Research indicates a significant decrease in interest as students’ progress through secondary school, especially notable for girls
(Grabau, 2017). Additionally, the perception of science subjects as difficult has risen, accompanied by a persistent decline in post
compulsory high school science enrollment worldwide (Hasni & Potvin, 2015).
Teaching methodologies and outcomes on students’ learning
Nbina & Obomanu (2011), said that, the achievement of instructional objectives is a prove of the progress of teaching and
learning. In the Ghanaian high schools the lecture method of teaching is mostly used (Ibe &Madu,2004). This makes teaching and
learning so abstract to comprehend especially in science. In as much as there is no one best method of teaching, the activity
method and the I.C.T integrated method of teaching could be more effective than the usual teaching methods.
Conceptual Understanding in Chemistry
Conceptual understanding simply means understanding of certain concepts that is, the ability to construct one’s own meaning or
knowledge about a concept. Frailich, Miri & Avi (2008) works on chemical bonding proves that, students understanding to a
large has to do with how they included in the learning process taking into consideration their emotions, gender as well as those
with developmental challenges i.e. hearing or seeing problems. The use of I.C.T as a new approach would effectively take care of
most of these issues while teaching and learning goes on. According to Stefani & Tsaparlis (2009) works on the construction of
basic quantum chemistry concepts, there is a poor understanding of basic chemistry concepts. Base on his findings, there is
therefore the need to change the approaches to teaching and learning in our high schools. Teaching methods helped students to get
better conceptual understanding and be able to keep the learning (Costus, Alipasa & Mansoor 2009). Also, Marchlewicz & Wink
(2011) works revealed that, the activity model of inquiry helps to enhance general chemistry students understanding of the nature
of science. Brett (2012) works on scaffolding a method of teaching to enforce inquiry skills in students proves to give good
results. He therefore, suggested that, per the subject and the area a teachers should incorporate it in their lessons delivery. All of
these teaching approaches are gearing towards making the learning of chemistry practical.
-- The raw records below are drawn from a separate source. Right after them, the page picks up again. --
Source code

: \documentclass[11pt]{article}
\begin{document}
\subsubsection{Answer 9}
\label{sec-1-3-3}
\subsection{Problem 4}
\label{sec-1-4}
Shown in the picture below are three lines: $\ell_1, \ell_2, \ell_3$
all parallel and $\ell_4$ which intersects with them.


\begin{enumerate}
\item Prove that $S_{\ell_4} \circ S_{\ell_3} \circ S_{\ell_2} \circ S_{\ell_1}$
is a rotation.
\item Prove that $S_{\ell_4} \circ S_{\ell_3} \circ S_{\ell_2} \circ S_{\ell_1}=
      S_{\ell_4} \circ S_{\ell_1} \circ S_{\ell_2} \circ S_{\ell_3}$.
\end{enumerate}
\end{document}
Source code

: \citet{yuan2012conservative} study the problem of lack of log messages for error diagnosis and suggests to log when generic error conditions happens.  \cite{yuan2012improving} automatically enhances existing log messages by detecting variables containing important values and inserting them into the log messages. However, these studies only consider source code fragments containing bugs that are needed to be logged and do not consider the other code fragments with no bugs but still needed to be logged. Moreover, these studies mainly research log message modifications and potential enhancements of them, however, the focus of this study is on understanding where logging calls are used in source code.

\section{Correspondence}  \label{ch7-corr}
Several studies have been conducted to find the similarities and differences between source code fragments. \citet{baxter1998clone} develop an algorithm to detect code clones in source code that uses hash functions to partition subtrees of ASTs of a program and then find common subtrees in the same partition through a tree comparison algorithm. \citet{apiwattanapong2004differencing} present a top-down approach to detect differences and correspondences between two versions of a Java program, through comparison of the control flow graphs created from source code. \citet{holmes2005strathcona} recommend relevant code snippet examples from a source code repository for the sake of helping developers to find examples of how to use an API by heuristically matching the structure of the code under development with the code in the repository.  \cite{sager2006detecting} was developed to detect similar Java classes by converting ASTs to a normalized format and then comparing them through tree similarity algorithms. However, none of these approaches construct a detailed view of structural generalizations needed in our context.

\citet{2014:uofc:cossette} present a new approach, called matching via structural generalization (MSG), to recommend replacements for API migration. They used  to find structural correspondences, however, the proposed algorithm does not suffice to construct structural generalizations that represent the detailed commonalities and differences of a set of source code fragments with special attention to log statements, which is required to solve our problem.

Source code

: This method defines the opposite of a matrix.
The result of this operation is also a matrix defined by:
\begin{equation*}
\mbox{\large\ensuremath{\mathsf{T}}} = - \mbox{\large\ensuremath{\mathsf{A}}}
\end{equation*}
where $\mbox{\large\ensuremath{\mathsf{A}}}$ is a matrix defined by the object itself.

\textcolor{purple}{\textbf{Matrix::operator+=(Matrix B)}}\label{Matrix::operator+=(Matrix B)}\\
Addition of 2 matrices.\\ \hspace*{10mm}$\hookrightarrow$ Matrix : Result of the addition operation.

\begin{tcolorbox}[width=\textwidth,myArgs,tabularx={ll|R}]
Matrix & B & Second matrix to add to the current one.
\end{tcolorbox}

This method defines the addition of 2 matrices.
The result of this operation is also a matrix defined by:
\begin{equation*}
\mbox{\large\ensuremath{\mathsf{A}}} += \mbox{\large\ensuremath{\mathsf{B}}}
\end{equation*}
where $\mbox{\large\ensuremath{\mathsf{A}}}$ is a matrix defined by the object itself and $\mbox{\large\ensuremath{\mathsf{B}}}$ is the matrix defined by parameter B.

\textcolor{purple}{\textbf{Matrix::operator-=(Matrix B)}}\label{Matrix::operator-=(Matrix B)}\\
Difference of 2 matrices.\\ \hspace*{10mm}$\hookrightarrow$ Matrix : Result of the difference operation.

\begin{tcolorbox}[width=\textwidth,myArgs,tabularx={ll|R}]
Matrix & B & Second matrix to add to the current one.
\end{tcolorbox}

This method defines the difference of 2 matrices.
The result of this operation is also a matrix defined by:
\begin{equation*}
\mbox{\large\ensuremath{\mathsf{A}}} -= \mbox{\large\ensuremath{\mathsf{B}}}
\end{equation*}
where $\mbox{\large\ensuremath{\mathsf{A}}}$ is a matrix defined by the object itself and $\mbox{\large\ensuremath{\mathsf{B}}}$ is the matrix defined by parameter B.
I.C.T if integrated well, will not only
make learning easy, but will serve as a new method which would always make students see the reality and not to imaging things
especially, the atomic structure and the discovery of the electrons in chemistry.
Problem-solving Skills in Chemistry
Danjuma (2005) defines A problem is a situation that confront a person, a group, country or otherwise for which an immediate
answer or solution is not available. A problem-solving skill therefore is a process whereby an individual or a group uses
previously acquired knowledge and skills to solve a problem (Danjuma 2005). According to Danjuma (2012), the concept of a
problem must be a challenge to the solver who is willing to accept the challenge and finding ways of obtaining the solution to the
challenge or problem. Therefore, the is the need for change in the instructional approaches to teaching chemistry so as to not
make the subject liked by the students but to let them love the subject.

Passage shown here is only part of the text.